The only way to find out was to try it, so I set the reference mode in Excel to R1C1, and went to write the formula `=Lambda(C,Sum(C))`

It gave an error of invalid name. So I tried now with `=Lambda(A1,Sum(A1))`, and Excel happily accepted it.

**Valid parameter names depend on the reference mode you are using**. And we coded FlexCel the same way: If you are in R1C1, FlexCel will allow "a1" as parameter name, but no "C" or "R". If you are in A1 mode, the reverse.

Now, if you are like us, this probably raised even more questions. The formulas are saved to xlsx files as text, but always in A1 reference style.

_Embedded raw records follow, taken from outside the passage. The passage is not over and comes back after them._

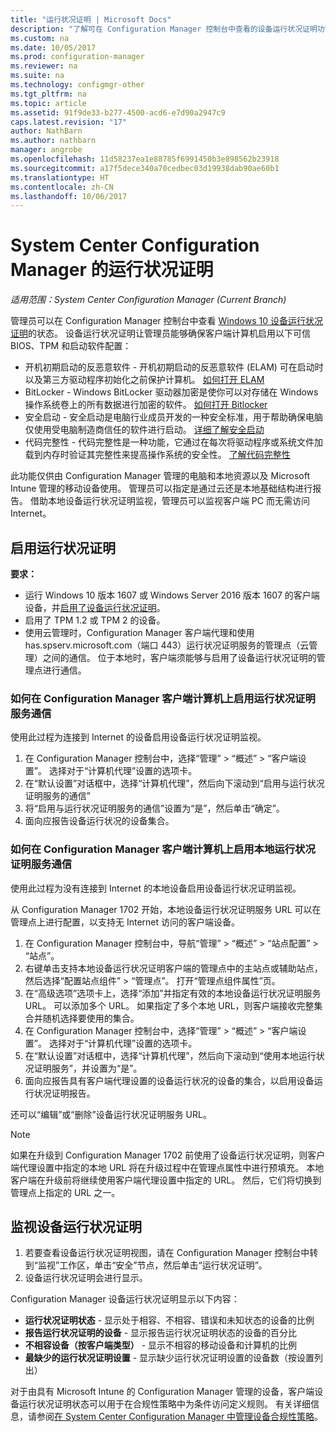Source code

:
 ```yaml
---
title: "运行状况证明 | Microsoft Docs"
description: "了解可在 Configuration Manager 控制台中查看的设备运行状况证明功能。"
ms.custom: na
ms.date: 10/05/2017
ms.prod: configuration-manager
ms.reviewer: na
ms.suite: na
ms.technology: configmgr-other
ms.tgt_pltfrm: na
ms.topic: article
ms.assetid: 91f9de33-b277-4500-acd6-e7d90a2947c9
caps.latest.revision: "17"
author: NathBarn
ms.author: nathbarn
manager: angrobe
ms.openlocfilehash: 11d58237ea1e88785f6991450b3e898562b23918
ms.sourcegitcommit: a17f5dece340a70cedbec03d19938dab90ae60b1
ms.translationtype: HT
ms.contentlocale: zh-CN
ms.lasthandoff: 10/06/2017
---
```

# <a name="health-attestation-for-system-center-configuration-manager"></a>System Center Configuration Manager 的运行状况证明

*适用范围：System Center Configuration Manager (Current Branch)*

管理员可以在 Configuration Manager 控制台中查看 [Windows 10 设备运行状况证明](https://technet.microsoft.com/library/mt592023.aspx)的状态。  设备运行状况证明让管理员能够确保客户端计算机启用以下可信 BIOS、TPM 和启动软件配置：  

-   开机初期启动的反恶意软件 - 开机初期启动的反恶意软件 (ELAM) 可在启动时以及第三方驱动程序初始化之前保护计算机。 [如何打开 ELAM](https://gallery.technet.microsoft.com/How-to-turn-on-Early-84552ec5)  
-   BitLocker - Windows BitLocker 驱动器加密是使你可以对存储在 Windows 操作系统卷上的所有数据进行加密的软件。  [如何打开 Bitlocker](https://gallery.technet.microsoft.com/How-to-turn-on-BitLocker-34294d3d)  
-   安全启动 - 安全启动是电脑行业成员开发的一种安全标准，用于帮助确保电脑仅使用受电脑制造商信任的软件进行启动。 [详细了解安全启动](https://technet.microsoft.com/library/hh824987.aspx)  
-   代码完整性 - 代码完整性是一种功能，它通过在每次将驱动程序或系统文件加载到内存时验证其完整性来提高操作系统的安全性。 [了解代码完整性](https://technet.microsoft.com/library/dd348642.aspx)  

此功能仅供由 Configuration Manager 管理的电脑和本地资源以及 Microsoft Intune 管理的移动设备使用。 管理员可以指定是通过云还是本地基础结构进行报告。 借助本地设备运行状况证明监视，管理员可以监视客户端 PC 而无需访问 Internet。

## <a name="enable-health-attestation"></a>启用运行状况证明

 **要求：**  

-   运行 Windows 10 版本 1607 或 Windows Server 2016 版本 1607 的客户端设备，并[启用了设备运行状况证明](https://technet.microsoft.com/windows-server-docs/security/device-health-attestation)。
-   启用了 TPM 1.2 或 TPM 2 的设备。
-   使用云管理时，Configuration Manager 客户端代理和使用 has.spserv.microsoft.com（端口 443）运行状况证明服务的管理点（云管理）之间的通信。 位于本地时，客户端须能够与启用了设备运行状况证明的管理点进行通信。

### <a name="how-to-enable-health-attestation-service-communication-on-configuration-manager-client-computers"></a>如何在 Configuration Manager 客户端计算机上启用运行状况证明服务通信

使用此过程为连接到 Internet 的设备启用设备运行状况证明监视。

1.  在 Configuration Manager 控制台中，选择“管理” > “概述” > “客户端设置”。  选择对于“计算机代理”设置的选项卡。  
2.  在“默认设置”对话框中，选择“计算机代理”，然后向下滚动到“启用与运行状况证明服务的通信”  
3.  将“启用与运行状况证明服务的通信”设置为“是”，然后单击“确定”。  
4. 面向应报告设备运行状况的设备集合。

### <a name="how-to-enable-on-premises-health-attestation-service-communication-on-configuration-manager-client-computers"></a>如何在 Configuration Manager 客户端计算机上启用本地运行状况证明服务通信
使用此过程为没有连接到 Internet 的本地设备启用设备运行状况证明监视。

从 Configuration Manager 1702 开始，本地设备运行状况证明服务 URL 可以在管理点上进行配置，以支持无 Internet 访问的客户端设备。

1. 在 Configuration Manager 控制台中，导航“管理” > “概述” > “站点配置” > “站点”。
2. 右键单击支持本地设备运行状况证明客户端的管理点中的主站点或辅助站点，然后选择“配置站点组件” > “管理点”。 打开“管理点组件属性”页。
3. 在“高级选项”选项卡上，选择“添加”并指定有效的本地设备运行状况证明服务 URL。 可以添加多个 URL。 如果指定了多个本地 URL，则客户端接收完整集合并随机选择要使用的集合。
4.  在 Configuration Manager 控制台中，选择“管理” > “概述” > “客户端设置”。  选择对于“计算机代理”设置的选项卡。  
5.  在“默认设置”对话框中，选择“计算机代理”，然后向下滚动到“使用本地运行状况证明服务”，并设置为“是”。
6. 面向应报告具有客户端代理设置的设备运行状况的设备的集合，以启用设备运行状况证明报告。

还可以“编辑”或“删除”设备运行状况证明服务 URL。

> [!NOTE]
> 如果在升级到 Configuration Manager 1702 前使用了设备运行状况证明，则客户端代理设置中指定的本地 URL 将在升级过程中在管理点属性中进行预填充。 本地客户端在升级前将继续使用客户端代理设置中指定的 URL。 然后，它们将切换到管理点上指定的 URL 之一。

## <a name="monitor-device-health-attestation"></a>监视设备运行状况证明

1.  若要查看设备运行状况证明视图，请在 Configuration Manager 控制台中转到“监视”工作区，单击“安全”节点，然后单击“运行状况证明”。  
2.  设备运行状况证明会进行显示。  

Configuration Manager 设备运行状况证明显示以下内容：  

-   **运行状况证明状态** - 显示处于相容、不相容、错误和未知状态的设备的比例  
-   **报告运行状况证明的设备** - 显示报告运行状况证明状态的设备的百分比  
-   **不相容设备（按客户端类型）** - 显示不相容的移动设备和计算机的比例  
-   **最缺少的运行状况证明设置** - 显示缺少运行状况证明设置的设备数（按设置列出）

对于由具有 Microsoft Intune 的 Configuration Manager 管理的设备，客户端设备运行状况证明状态可以用于在合规性策略中为条件访问定义规则。 有关详细信息，请参阅[在 System Center Configuration Manager 中管理设备合规性策略](/sccm/protect/deploy-use/device-compliance-policies)。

So imagine we are in Excel in R1C1 mode and write the formula `=LAMBDA(A1, A1 *R1C1)`

As formulas in xlsx files are saved in A1 notation no matter the mode, this would be saved as `=LAMBDA(A1, A1 * A1)`. But the first A1 in the expression is the parameter, and the second is a cell reference. And if you try it, you'll see that Excel figures out which is which.

As you can see below, the formula =Lambda(A1, A1+A1) is evaluating to 10: Cell A1 is 7 and parameter A1 is 3. So the sum is 10.

But if you want to edit the formula, it will not let you, as it won't be able to figure out which A1 is which.

Ok, so where is the trick? Because you can't know which one is which one from the formula above. Luckily the answer is simple: the formulas in xlsx are saved as `=**xlfn.**LAMBDA(**xlpm.**A1, **xlpm.**A1 * A1)`, so when reading the file, you can know which ones are parameters and which are cells. And yes, I can hear you say: What if I name a parameter "xlpm.A1"? The answer is that you can't, because dots are not allowed in parameter names. All bases are covered.